Improvise the lyric utilizing the information received

Repeat the chorus

The structure is predictable from here ☺


The verses become a great tool to utilize for addressing the goals you have for your client! As long as you are inserting their lyric material, and including their toy, I have seen clients remain highly engaged.

Verses and be used for goals such as:

To perform tasks with their toys that aim for working towards lengthening attention, improving motor skills, or improving executive functioning.

To encourage sharing the toy and interacting as a group in order to work towards improving social interaction, decreasing isolation, and creating positive group dynamics or group cohesion.

To promote creative and emotional expression, utilizing the music and the preferred toy as tools that feel non-threatening.

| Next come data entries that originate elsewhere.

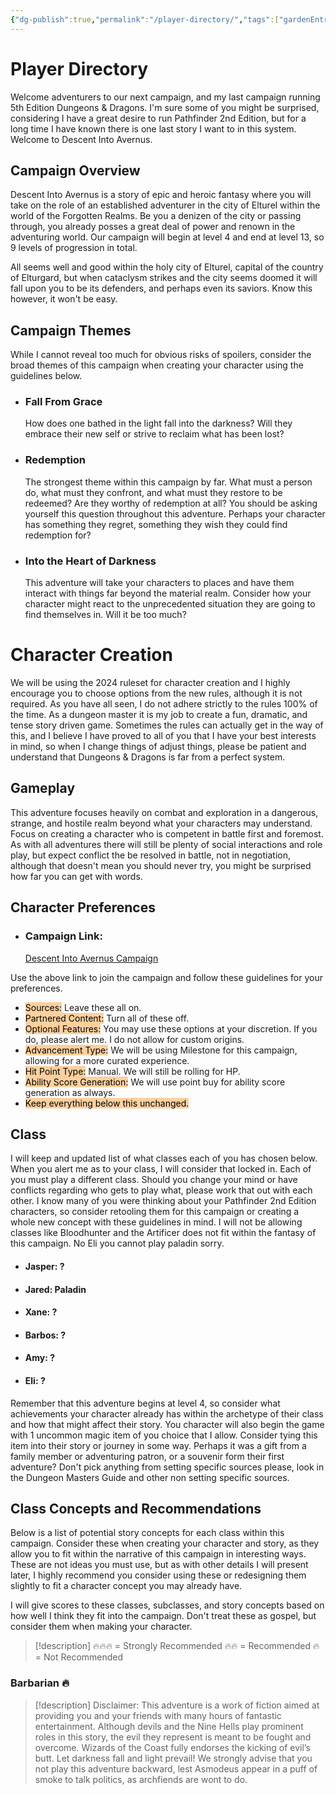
 ```yaml
---
{"dg-publish":true,"permalink":"/player-directory/","tags":["gardenEntry"]}
---
```



# Player Directory
Welcome adventurers to our next campaign, and my last campaign running 5th Edition Dungeons & Dragons. I'm sure some of you might be surprised, considering I have a great desire to run Pathfinder 2nd Edition, but for a long time I have known there is one last story I want to in this system. Welcome to Descent Into Avernus. 

## Campaign Overview
Descent Into Avernus is a story of epic and heroic fantasy where you will take on the role of an established adventurer in the city of Elturel within the world of the Forgotten Realms. Be you a denizen of the city or passing through, you already posses a great deal of power and renown in the adventuring world. Our campaign will begin at level 4 and end at level 13,  so 9 levels of progression in total. 

All seems well and good within the holy city of Elturel, capital of the country of Elturgard, but when cataclysm strikes and the city seems doomed it will fall upon you to be its defenders, and perhaps even its saviors. Know this however, it won't be easy.

## Campaign Themes
While I cannot reveal too much for obvious risks of spoilers, consider the broad themes of this campaign when creating your character using the guidelines below. 
- ### Fall From Grace
	How does one bathed in the light fall into the darkness? Will they embrace their new self or strive to reclaim what has been lost?
- ### Redemption
	The strongest theme within this campaign by far. What must a person do, what must they confront, and what must they restore to be redeemed? Are they worthy of redemption at all? You should be asking yourself this question throughout this adventure. Perhaps your character has something they regret, something they wish they could find redemption for?
- ### Into the Heart of Darkness
	This adventure will take your characters to places and have them interact with things far beyond the material realm. Consider how your character might react to the unprecedented situation they are going to find themselves in. Will it be too much? 

# Character Creation
We will be using the 2024 ruleset for character creation and I highly encourage you to choose options from the new rules, although it is not required. As you have all seen, I do not adhere strictly to the rules 100% of the time. As a dungeon master it is my job to create a fun, dramatic, and tense story driven game. Sometimes the rules can actually get in the way of this, and I believe I have proved to all of you that I have your best interests in mind, so when I change things of adjust things, please be patient and understand that Dungeons & Dragons is far from a perfect system. 

## Gameplay
This adventure focuses heavily on combat and exploration in a dangerous, strange, and hostile realm beyond what your characters may understand. Focus on creating a character who is competent in battle first and foremost. As with all adventures there will still be plenty of social interactions and role play, but expect conflict the be resolved in battle, not in negotiation, although that doesn't mean you should never try, you might be surprised how far you can get with words. 

## Character Preferences

- ### Campaign Link:
	[Descent Into Avernus Campaign](https://www.dndbeyond.com/campaigns/join/60717692348090524)

 Use the above link to join the campaign and follow these guidelines for your preferences. 

- <mark style="background: #FFB86CA6;">Sources:</mark> Leave these all on.
- <mark style="background: #FFB86CA6;">Partnered Content:</mark> Turn all of these off.
- <mark style="background: #FFB86CA6;">Optional Features:</mark> You may use these options at your discretion. If you do, please alert me. I do not allow for custom origins.
- <mark style="background: #FFB86CA6;">Advancement Type:</mark> We will be using Milestone for this campaign, allowing for a more curated experience. 
- <mark style="background: #FFB86CA6;">Hit Point Type:</mark> Manual. We will still be rolling for HP. 
- <mark style="background: #FFB86CA6;">Ability Score Generation:</mark> We will use point buy for ability score generation as always.
- <mark style="background: #FFB86CA6;">Keep everything below this unchanged.</mark>

## Class
I will keep and updated list of what classes each of you has chosen below. When you alert me as to your class, I will consider that locked in. Each of you must play a different class. Should you change your mind or have conflicts regarding who gets to play what, please work that out with each other. I know many of you were thinking about your Pathfinder 2nd Edition characters, so consider retooling them for this campaign or creating a whole new concept with these guidelines in mind. I will not be allowing classes like Bloodhunter and the Artificer does not fit within the fantasy of this campaign. No Eli you cannot play paladin sorry. 
- #### Jasper: ?
- #### Jared: Paladin
- #### Xane: ?
- #### Barbos: ?
- #### Amy: ?
- #### Eli: ?

Remember that this adventure begins at level 4, so consider what achievements your character already has within the archetype of their class and how that might affect their story. You character will also begin the game with 1 uncommon magic item of you choice that I allow. Consider tying this item into their story or journey in some way. Perhaps it was a gift from a family member or adventuring patron, or a souvenir form their first adventure? Don't pick anything from setting specific sources please, look in the Dungeon Masters Guide and other non setting specific sources.

## Class Concepts and Recommendations

Below is a list of potential story concepts for each class within this campaign. Consider these when creating your character and story, as they allow you to fit within the narrative of this campaign in interesting ways. These are not ideas you must use, but as with other details I will present later, I highly recommend you consider using these or redesigning them slightly to fit a character concept you may already have.

I will give scores to these classes, subclasses, and story concepts based on how well I think they fit into the campaign. Don't treat these as gospel, but consider them when making your character. 

> [!description] 🔥🔥🔥 = Strongly Recommended 🔥🔥 = Recommended 🔥 = Not Recommended

### Barbarian 🔥




> [!description] Disclaimer: This adventure is a work of fiction aimed at providing you and your friends with many hours of fantastic entertainment. Although devils and the Nine Hells play prominent roles in this story, the evil they represent is meant to be fought and overcome. Wizards of the Coast fully endorses the kicking of evil’s butt. Let darkness fall and light prevail! We strongly advise that you not play this adventure backward, lest Asmodeus appear in a puff of smoke to talk politics, as archfiends are wont to do.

Through this song, they can lead an adventure that is meaningful and personalized!

To process trauma or an emotional experience that is currently happening to the client (you may notice their lyrics reflect their own personal experiences being projected as the toys’ experiences).

To normalize an unfamiliar environment or unfamiliar experience (especially if they have never been to a music therapy session before, or are in a new group).

To encourage creative development through music-based play.

Again, I am positive that this is not a new idea! These are just my suggestions and tools that I utilize when implementing this intervention into a session. In sharing these, hopefully it can help others!

Try practicing improvising songs at home! It can be a very fun experience once it begins to feel comfortable. As I shared before, none of this is law, none of this is set in stone. I would not be surprised if many music therapists actually decide to never utilize this. It’s something I turn to when I see an invitation to enter into a client(s) world and interact with them in a new way.